TASK BRIEF:
Find the word "that" in the records and copy every line where it occurs.

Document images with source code
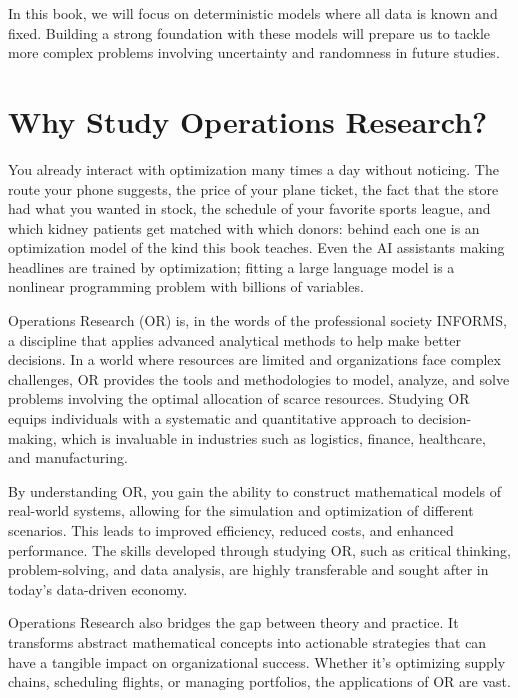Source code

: In this book, we will focus on deterministic models where all data is known and fixed. Building a strong foundation with these models will prepare us to tackle more complex problems involving uncertainty and randomness in future studies.

\section{Why Study Operations Research?}
\label{sec:why-OR}

You already interact with optimization many times a day without noticing.  The route your phone suggests, the price of your plane ticket, the fact that the store had what you wanted in stock, the schedule of your favorite sports league, and which kidney patients get matched with which donors: behind each one is an optimization model of the kind this book teaches.  Even the AI assistants making headlines are trained by optimization; fitting a large language model is a nonlinear programming problem with billions of variables.

Operations Research (OR) is, in the words of the professional society INFORMS, a discipline that applies advanced analytical methods to help make better decisions. In a world where resources are limited and organizations face complex challenges, OR provides the tools and methodologies to model, analyze, and solve problems involving the optimal allocation of scarce resources. Studying OR equips individuals with a systematic and quantitative approach to decision-making, which is invaluable in industries such as logistics, finance, healthcare, and manufacturing.

By understanding OR, you gain the ability to construct mathematical models of real-world systems, allowing for the simulation and optimization of different scenarios. This leads to improved efficiency, reduced costs, and enhanced performance. The skills developed through studying OR, such as critical thinking, problem-solving, and data analysis, are highly transferable and sought after in today's data-driven economy.

Operations Research also bridges the gap between theory and practice. It transforms abstract mathematical concepts into actionable strategies that can have a tangible impact on organizational success. Whether it's optimizing supply chains, scheduling flights, or managing portfolios, the applications of OR are vast.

TASK OUTPUT:
You already interact with optimization many times a day without noticing.  The route your phone suggests, the price of your plane ticket, the fact that the store had what you wanted in stock, the schedule of your favorite sports league, and which kidney patients get matched with which donors: behind each one is an optimization model of the kind this book teaches.  Even the AI assistants making headlines are trained by optimization; fitting a large language model is a nonlinear programming problem with billions of variables.
Operations Research (OR) is, in the words of the professional society INFORMS, a discipline that applies advanced analytical methods to help make better decisions. In a world where resources are limited and organizations face complex challenges, OR provides the tools and methodologies to model, analyze, and solve problems involving the optimal allocation of scarce resources. Studying OR equips individuals with a systematic and quantitative approach to decision-making, which is invaluable in industries such as logistics, finance, healthcare, and manufacturing.
Operations Research also bridges the gap between theory and practice. It transforms abstract mathematical concepts into actionable strategies that can have a tangible impact on organizational success. Whether it's optimizing supply chains, scheduling flights, or managing portfolios, the applications of OR are vast.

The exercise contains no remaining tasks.